Directions. In the listing below, locate the line that contains "Дано два числа" and the line that contains "doesn't include opinions.". Restate word for word those two lines and every line between them, and nothing else.

Exercise materials.
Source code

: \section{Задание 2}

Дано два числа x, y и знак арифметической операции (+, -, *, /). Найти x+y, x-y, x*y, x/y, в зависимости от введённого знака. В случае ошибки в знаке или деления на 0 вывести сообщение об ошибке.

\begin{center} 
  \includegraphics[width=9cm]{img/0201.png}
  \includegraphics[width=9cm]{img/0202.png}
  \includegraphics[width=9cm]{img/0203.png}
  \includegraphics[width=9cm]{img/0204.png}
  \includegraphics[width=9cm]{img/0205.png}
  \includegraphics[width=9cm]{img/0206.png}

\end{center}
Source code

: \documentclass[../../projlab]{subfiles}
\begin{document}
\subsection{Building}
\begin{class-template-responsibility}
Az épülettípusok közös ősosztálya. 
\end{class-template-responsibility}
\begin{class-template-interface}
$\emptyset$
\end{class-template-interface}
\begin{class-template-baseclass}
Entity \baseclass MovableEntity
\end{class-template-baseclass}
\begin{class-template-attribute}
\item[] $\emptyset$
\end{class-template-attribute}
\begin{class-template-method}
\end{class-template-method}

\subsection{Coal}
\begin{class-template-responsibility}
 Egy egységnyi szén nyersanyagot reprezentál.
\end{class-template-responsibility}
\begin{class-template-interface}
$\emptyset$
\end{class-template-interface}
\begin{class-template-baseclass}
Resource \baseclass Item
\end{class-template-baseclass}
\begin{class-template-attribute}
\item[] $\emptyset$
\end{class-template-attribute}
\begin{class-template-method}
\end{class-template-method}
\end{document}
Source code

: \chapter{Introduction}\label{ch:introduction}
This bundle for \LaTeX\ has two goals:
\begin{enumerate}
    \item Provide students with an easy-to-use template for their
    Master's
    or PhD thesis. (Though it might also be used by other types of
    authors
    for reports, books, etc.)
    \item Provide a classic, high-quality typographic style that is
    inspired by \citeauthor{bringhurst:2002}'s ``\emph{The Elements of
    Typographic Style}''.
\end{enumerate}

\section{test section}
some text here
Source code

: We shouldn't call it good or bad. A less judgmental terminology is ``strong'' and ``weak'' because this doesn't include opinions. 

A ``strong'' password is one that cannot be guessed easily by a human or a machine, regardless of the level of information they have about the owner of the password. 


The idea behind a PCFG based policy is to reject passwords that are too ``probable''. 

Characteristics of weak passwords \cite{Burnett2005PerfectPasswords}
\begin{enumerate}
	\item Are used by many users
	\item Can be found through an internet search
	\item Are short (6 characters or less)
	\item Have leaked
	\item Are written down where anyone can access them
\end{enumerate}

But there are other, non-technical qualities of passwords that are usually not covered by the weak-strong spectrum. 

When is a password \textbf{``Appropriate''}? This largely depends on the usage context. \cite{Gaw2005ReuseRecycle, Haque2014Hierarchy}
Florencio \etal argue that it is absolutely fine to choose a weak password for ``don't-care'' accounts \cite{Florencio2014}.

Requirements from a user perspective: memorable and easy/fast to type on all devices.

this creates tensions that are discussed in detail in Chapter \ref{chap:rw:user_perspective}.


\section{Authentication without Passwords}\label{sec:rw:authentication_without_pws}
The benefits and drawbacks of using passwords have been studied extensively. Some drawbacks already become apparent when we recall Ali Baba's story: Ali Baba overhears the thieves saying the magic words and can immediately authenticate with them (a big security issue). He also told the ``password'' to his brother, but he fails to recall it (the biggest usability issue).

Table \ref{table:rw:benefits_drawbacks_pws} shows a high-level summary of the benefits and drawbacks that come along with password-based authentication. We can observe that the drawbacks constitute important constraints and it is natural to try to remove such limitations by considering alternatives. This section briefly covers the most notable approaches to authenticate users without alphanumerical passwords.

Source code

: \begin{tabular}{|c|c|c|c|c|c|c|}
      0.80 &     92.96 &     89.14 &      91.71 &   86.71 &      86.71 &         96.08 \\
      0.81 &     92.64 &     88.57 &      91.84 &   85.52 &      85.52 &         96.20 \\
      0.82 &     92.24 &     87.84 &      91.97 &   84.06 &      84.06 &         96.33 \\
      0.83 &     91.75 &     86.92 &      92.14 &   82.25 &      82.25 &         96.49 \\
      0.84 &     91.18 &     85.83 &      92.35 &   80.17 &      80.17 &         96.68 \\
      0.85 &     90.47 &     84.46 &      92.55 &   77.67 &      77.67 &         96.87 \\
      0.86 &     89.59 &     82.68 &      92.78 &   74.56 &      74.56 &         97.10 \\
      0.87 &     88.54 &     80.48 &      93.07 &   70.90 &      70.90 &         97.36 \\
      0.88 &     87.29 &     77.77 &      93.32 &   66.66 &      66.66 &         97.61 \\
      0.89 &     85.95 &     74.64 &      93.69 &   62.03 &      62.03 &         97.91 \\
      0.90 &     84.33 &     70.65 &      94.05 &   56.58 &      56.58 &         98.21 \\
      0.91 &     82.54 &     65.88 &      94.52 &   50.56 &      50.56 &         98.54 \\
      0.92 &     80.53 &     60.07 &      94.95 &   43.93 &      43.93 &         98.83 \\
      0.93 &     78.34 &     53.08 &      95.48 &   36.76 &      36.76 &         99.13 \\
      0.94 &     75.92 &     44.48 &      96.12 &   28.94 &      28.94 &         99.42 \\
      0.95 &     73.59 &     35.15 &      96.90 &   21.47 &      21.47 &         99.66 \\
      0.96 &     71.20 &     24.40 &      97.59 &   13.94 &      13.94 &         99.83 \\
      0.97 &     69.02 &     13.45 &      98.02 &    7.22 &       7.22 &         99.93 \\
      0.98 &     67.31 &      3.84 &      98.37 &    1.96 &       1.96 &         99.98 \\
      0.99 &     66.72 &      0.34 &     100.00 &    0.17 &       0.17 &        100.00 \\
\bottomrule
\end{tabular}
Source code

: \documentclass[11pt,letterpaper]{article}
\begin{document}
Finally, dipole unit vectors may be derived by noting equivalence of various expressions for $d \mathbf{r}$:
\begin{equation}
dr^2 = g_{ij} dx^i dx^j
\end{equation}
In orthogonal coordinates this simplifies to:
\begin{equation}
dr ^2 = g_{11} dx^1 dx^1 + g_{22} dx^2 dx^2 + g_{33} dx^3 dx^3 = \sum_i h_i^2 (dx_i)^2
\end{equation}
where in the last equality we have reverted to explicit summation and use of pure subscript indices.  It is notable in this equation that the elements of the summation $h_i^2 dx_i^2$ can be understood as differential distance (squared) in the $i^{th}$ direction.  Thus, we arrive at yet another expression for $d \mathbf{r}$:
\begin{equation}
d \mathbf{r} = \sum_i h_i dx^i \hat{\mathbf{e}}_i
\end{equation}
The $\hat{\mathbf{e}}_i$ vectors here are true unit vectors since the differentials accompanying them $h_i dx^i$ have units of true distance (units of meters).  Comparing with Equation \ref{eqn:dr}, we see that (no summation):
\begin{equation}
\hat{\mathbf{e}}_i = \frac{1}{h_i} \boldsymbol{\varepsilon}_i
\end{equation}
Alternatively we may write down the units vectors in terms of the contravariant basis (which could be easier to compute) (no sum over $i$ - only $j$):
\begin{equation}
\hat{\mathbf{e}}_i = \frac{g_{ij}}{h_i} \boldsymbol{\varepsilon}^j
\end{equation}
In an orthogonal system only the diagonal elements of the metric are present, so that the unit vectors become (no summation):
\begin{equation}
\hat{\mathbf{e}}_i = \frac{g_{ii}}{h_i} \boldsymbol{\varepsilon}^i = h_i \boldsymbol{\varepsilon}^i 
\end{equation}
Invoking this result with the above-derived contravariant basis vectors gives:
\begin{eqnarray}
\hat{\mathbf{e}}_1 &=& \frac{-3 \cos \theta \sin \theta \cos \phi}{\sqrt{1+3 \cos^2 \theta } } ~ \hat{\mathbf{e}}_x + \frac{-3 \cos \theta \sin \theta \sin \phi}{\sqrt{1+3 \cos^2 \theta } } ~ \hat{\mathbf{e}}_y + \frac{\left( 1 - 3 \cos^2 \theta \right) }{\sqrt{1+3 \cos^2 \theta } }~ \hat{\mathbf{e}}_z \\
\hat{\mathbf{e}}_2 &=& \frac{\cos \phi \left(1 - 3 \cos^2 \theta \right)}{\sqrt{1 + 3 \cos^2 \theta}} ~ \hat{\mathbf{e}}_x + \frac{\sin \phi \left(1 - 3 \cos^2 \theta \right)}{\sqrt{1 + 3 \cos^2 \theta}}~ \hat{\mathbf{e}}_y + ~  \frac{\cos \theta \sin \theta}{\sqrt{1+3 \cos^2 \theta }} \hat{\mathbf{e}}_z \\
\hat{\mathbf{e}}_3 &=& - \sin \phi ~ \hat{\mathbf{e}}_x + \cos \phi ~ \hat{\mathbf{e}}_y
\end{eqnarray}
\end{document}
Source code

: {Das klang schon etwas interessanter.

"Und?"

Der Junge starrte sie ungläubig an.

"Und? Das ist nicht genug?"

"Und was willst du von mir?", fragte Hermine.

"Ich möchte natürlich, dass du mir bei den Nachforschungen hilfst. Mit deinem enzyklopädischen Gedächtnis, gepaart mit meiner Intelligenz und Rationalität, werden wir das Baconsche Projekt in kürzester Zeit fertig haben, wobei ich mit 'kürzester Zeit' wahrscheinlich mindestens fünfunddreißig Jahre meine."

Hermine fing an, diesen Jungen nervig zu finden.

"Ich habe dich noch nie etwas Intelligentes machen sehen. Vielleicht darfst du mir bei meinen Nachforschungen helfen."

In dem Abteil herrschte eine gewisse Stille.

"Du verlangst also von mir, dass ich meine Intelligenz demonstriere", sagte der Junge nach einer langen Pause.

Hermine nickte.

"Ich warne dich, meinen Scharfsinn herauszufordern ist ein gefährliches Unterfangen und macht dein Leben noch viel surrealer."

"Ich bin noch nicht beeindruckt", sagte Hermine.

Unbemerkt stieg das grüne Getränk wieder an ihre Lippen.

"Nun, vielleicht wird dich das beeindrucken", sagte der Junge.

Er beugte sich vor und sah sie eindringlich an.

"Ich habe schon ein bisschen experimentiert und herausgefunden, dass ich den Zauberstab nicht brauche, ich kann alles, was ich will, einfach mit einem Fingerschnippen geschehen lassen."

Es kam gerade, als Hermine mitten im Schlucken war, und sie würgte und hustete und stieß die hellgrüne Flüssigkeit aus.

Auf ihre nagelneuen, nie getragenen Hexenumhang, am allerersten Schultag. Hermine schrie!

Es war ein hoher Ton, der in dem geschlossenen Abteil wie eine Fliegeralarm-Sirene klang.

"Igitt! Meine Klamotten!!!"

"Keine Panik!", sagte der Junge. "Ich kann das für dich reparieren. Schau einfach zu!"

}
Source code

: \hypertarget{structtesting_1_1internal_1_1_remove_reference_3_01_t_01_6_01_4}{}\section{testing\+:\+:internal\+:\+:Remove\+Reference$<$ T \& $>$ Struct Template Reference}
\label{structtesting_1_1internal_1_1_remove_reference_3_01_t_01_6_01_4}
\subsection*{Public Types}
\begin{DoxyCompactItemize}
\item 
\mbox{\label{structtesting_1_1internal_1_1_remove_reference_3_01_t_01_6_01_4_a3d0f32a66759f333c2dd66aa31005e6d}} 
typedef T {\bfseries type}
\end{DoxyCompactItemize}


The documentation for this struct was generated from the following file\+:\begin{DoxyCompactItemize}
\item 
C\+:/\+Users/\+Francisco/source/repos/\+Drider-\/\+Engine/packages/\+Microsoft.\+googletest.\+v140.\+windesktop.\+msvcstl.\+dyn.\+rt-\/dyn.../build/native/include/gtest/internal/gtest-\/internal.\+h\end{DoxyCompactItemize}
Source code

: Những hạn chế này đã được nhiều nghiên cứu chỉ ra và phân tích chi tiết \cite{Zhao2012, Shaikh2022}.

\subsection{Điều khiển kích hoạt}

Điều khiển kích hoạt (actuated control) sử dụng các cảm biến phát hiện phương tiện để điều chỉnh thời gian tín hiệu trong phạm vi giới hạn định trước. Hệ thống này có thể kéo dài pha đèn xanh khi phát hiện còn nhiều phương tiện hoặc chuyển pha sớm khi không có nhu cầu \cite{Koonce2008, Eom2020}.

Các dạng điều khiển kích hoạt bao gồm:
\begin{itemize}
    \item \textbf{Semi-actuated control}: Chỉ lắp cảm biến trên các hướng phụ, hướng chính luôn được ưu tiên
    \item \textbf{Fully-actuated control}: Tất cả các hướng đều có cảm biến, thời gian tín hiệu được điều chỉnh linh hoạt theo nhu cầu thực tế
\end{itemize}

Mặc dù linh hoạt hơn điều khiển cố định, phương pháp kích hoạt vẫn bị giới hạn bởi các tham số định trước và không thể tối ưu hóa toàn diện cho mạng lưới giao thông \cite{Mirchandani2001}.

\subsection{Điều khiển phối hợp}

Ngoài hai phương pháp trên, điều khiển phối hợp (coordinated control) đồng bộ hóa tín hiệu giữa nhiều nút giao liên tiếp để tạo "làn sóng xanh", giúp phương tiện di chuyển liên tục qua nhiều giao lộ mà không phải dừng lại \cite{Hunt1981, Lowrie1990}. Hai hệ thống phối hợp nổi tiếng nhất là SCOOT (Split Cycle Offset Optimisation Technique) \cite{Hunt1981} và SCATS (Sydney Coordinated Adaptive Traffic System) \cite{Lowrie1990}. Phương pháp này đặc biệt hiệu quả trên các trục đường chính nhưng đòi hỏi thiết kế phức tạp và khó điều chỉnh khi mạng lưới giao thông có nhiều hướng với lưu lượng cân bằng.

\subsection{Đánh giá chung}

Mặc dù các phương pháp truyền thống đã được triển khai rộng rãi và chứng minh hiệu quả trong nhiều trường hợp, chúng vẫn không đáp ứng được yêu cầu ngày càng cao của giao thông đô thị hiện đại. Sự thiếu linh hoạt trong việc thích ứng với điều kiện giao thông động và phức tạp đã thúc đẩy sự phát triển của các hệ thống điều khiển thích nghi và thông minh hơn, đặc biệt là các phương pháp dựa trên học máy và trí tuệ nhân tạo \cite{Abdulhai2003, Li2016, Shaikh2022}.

Answer section.
Дано два числа x, y и знак арифметической операции (+, -, *, /). Найти x+y, x-y, x*y, x/y, в зависимости от введённого знака. В случае ошибки в знаке или деления на 0 вывести сообщение об ошибке.

\begin{center} 
  \includegraphics[width=9cm]{img/0201.png}
  \includegraphics[width=9cm]{img/0202.png}
  \includegraphics[width=9cm]{img/0203.png}
  \includegraphics[width=9cm]{img/0204.png}
  \includegraphics[width=9cm]{img/0205.png}
  \includegraphics[width=9cm]{img/0206.png}

\end{center}
Source code

: \documentclass[../../projlab]{subfiles}
\begin{document}
\subsection{Building}
\begin{class-template-responsibility}
Az épülettípusok közös ősosztálya. 
\end{class-template-responsibility}
\begin{class-template-interface}
$\emptyset$
\end{class-template-interface}
\begin{class-template-baseclass}
Entity \baseclass MovableEntity
\end{class-template-baseclass}
\begin{class-template-attribute}
\item[] $\emptyset$
\end{class-template-attribute}
\begin{class-template-method}
\end{class-template-method}

\subsection{Coal}
\begin{class-template-responsibility}
 Egy egységnyi szén nyersanyagot reprezentál.
\end{class-template-responsibility}
\begin{class-template-interface}
$\emptyset$
\end{class-template-interface}
\begin{class-template-baseclass}
Resource \baseclass Item
\end{class-template-baseclass}
\begin{class-template-attribute}
\item[] $\emptyset$
\end{class-template-attribute}
\begin{class-template-method}
\end{class-template-method}
\end{document}
Source code

: \chapter{Introduction}\label{ch:introduction}
This bundle for \LaTeX\ has two goals:
\begin{enumerate}
    \item Provide students with an easy-to-use template for their
    Master's
    or PhD thesis. (Though it might also be used by other types of
    authors
    for reports, books, etc.)
    \item Provide a classic, high-quality typographic style that is
    inspired by \citeauthor{bringhurst:2002}'s ``\emph{The Elements of
    Typographic Style}''.
\end{enumerate}

\section{test section}
some text here
Source code

: We shouldn't call it good or bad. A less judgmental terminology is ``strong'' and ``weak'' because this doesn't include opinions. 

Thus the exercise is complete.